### Exercise prompt
After going through the data below, state how many lines contain "that", and nothing else.

### Entries provided
*** Begin section ***
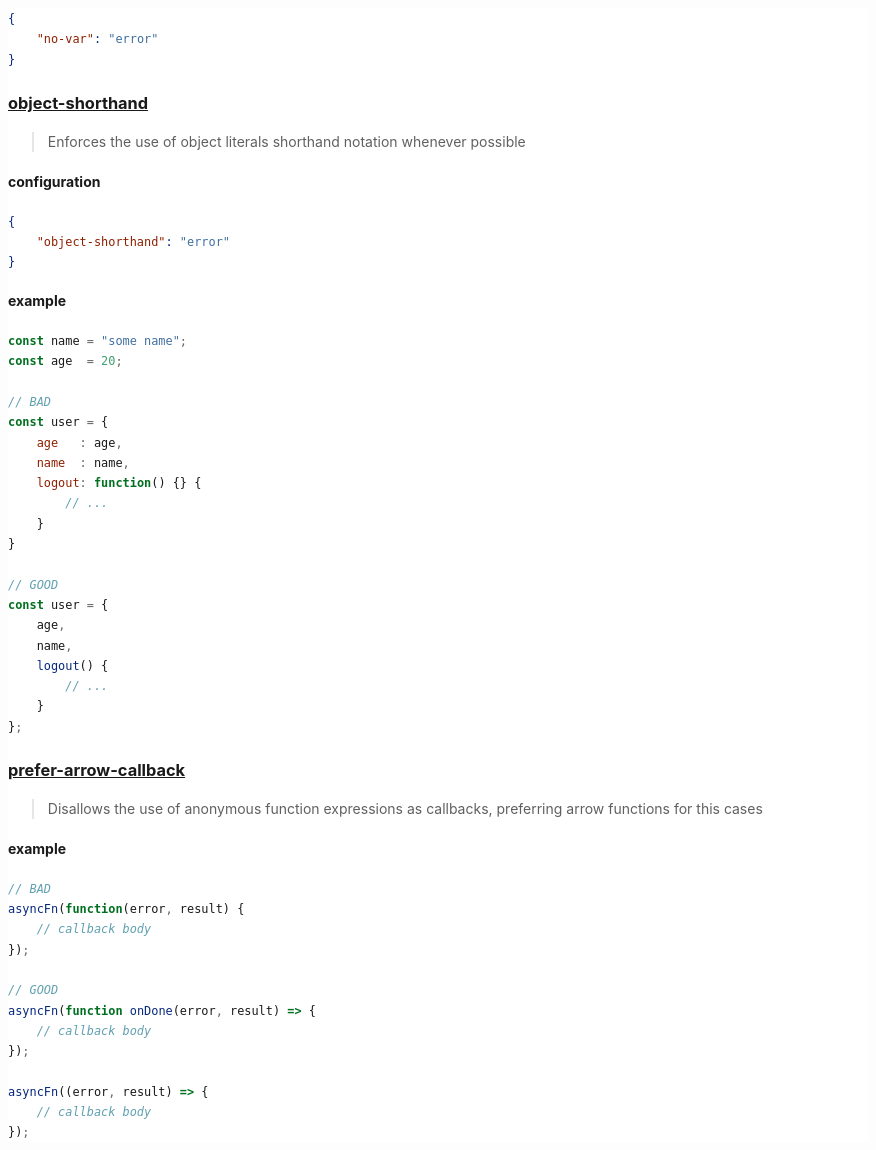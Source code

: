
 ```json
{
    "no-var": "error"
}
```

### [object-shorthand](http://eslint.org/docs/rules/object-shorthand)

> Enforces the use of object literals shorthand notation whenever possible

#### configuration

```json
{
    "object-shorthand": "error"
}
```

#### example

```javascript
const name = "some name";
const age  = 20;

// BAD
const user = {
    age   : age,
    name  : name,
    logout: function() {} {
        // ...
    }
}

// GOOD
const user = {
    age,
    name,
    logout() {
        // ...
    }
};
```

### [prefer-arrow-callback](http://eslint.org/docs/rules/prefer-arrow-callback)

> Disallows the use of anonymous function expressions as callbacks, preferring arrow functions for this cases

#### example

```javascript
// BAD
asyncFn(function(error, result) {
    // callback body
});

// GOOD
asyncFn(function onDone(error, result) => {
    // callback body
});

asyncFn((error, result) => {
    // callback body
});
```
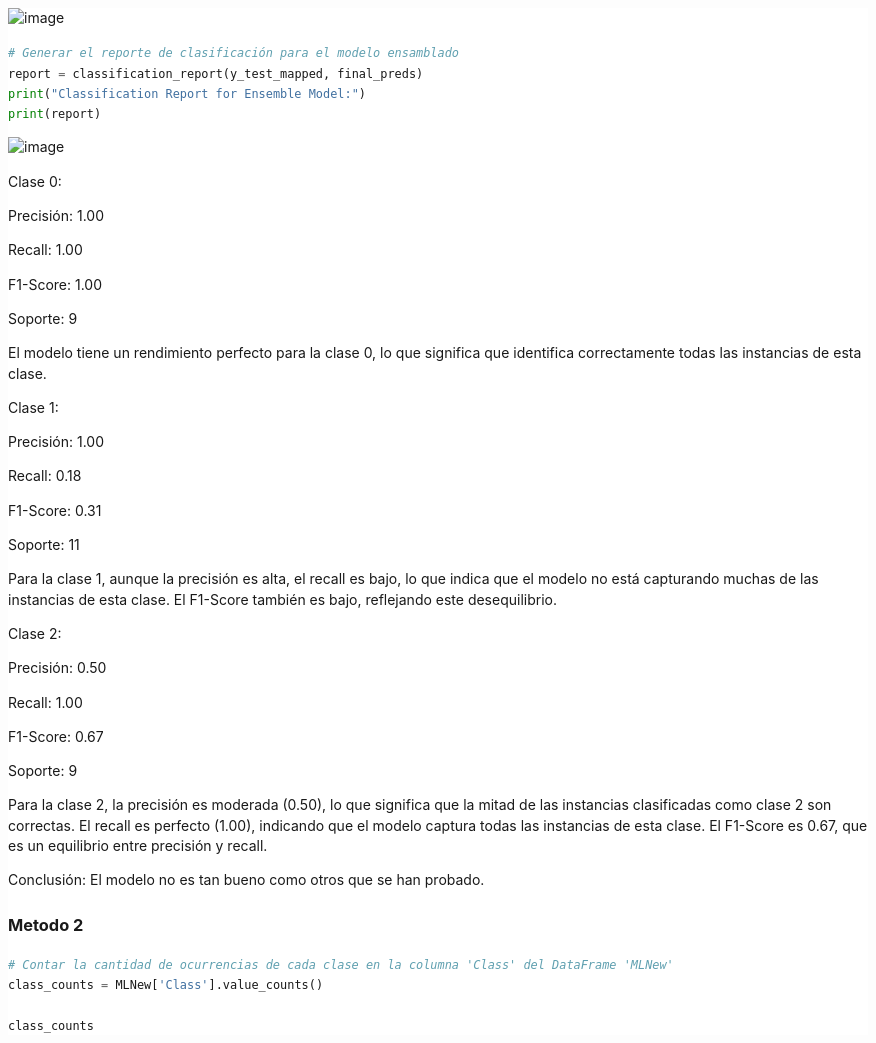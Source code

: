 ![image](https://github.com/user-attachments/assets/684cbac7-c8f5-450c-a919-e324690a6d72)


```Python
# Generar el reporte de clasificación para el modelo ensamblado
report = classification_report(y_test_mapped, final_preds)
print("Classification Report for Ensemble Model:")
print(report)
```

![image](https://github.com/user-attachments/assets/294f227c-adfa-4415-827d-a38e9c3a7b98)


Clase 0:

Precisión: 1.00

Recall: 1.00

F1-Score: 1.00

Soporte: 9

El modelo tiene un rendimiento perfecto para la clase 0, lo que significa que identifica correctamente todas las instancias de esta clase.

Clase 1:

Precisión: 1.00

Recall: 0.18

F1-Score: 0.31

Soporte: 11

Para la clase 1, aunque la precisión es alta, el recall es bajo, lo que indica que el modelo no está capturando muchas de las instancias de esta clase. El F1-Score también es bajo, reflejando este desequilibrio.

Clase 2:

Precisión: 0.50

Recall: 1.00

F1-Score: 0.67

Soporte: 9

Para la clase 2, la precisión es moderada (0.50), lo que significa que la mitad de las instancias clasificadas como clase 2 son correctas. El recall es perfecto (1.00), indicando que el modelo captura todas las instancias de esta clase. El F1-Score es 0.67, que es un equilibrio entre precisión y recall.

Conclusión: El modelo no es tan bueno como otros que se han probado.


### **Metodo 2**

```Python
# Contar la cantidad de ocurrencias de cada clase en la columna 'Class' del DataFrame 'MLNew'
class_counts = MLNew['Class'].value_counts()

class_counts
```
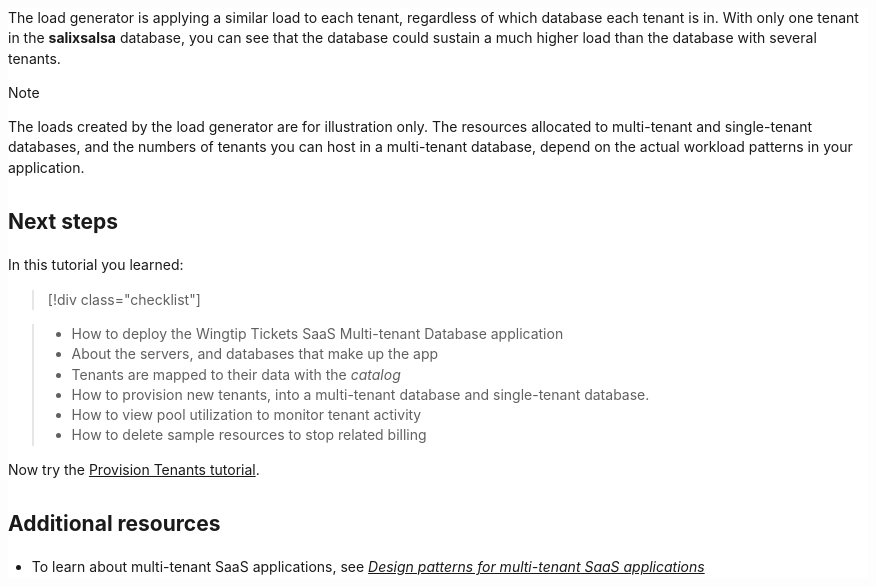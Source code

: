 The load generator is applying a similar load to each tenant, regardless of which database each tenant is in. With only one tenant in the **salixsalsa** database, you can see that the database could sustain a much higher load than the database with several tenants. 

> [!NOTE]
> The loads created by the load generator are for illustration only.  The resources allocated to multi-tenant and single-tenant databases, and the numbers of tenants you can host in a multi-tenant database, depend on the actual workload patterns in your application.


## Next steps

In this tutorial you learned:

> [!div class="checklist"]

> - How to deploy the Wingtip Tickets SaaS Multi-tenant Database application
> - About the servers, and databases that make up the app
> - Tenants are mapped to their data with the *catalog*
> - How to provision new tenants, into a multi-tenant database and single-tenant database.
> - How to view pool utilization to monitor tenant activity
> - How to delete sample resources to stop related billing

Now try the [Provision Tenants tutorial](sql-database-saas-tutorial-provision-and-catalog.md).



## Additional resources

- To learn about multi-tenant SaaS applications, see [*Design patterns for multi-tenant SaaS applications*](https://docs.microsoft.com/azure/sql-database/sql-database-design-patterns-multi-tenancy-saas-applications)










[link-aka-ms-deploywtp-mtapp-52k]: http://aka.ms/deploywtp-mtapp


[link-azure-get-started-powershell-41q]: https://docs.microsoft.com/powershell/azure/get-started-azureps

[link-github-wingtip-multitenantdb-55g]: https://github.com/Microsoft/WingtipTicketsSaaS-MultiTenantDB/







[image-deploy-to-azure-blue-48d]: media/saas-multitenantdb-get-started-deploy/deploy.png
*** End section ***
### Exercise result
2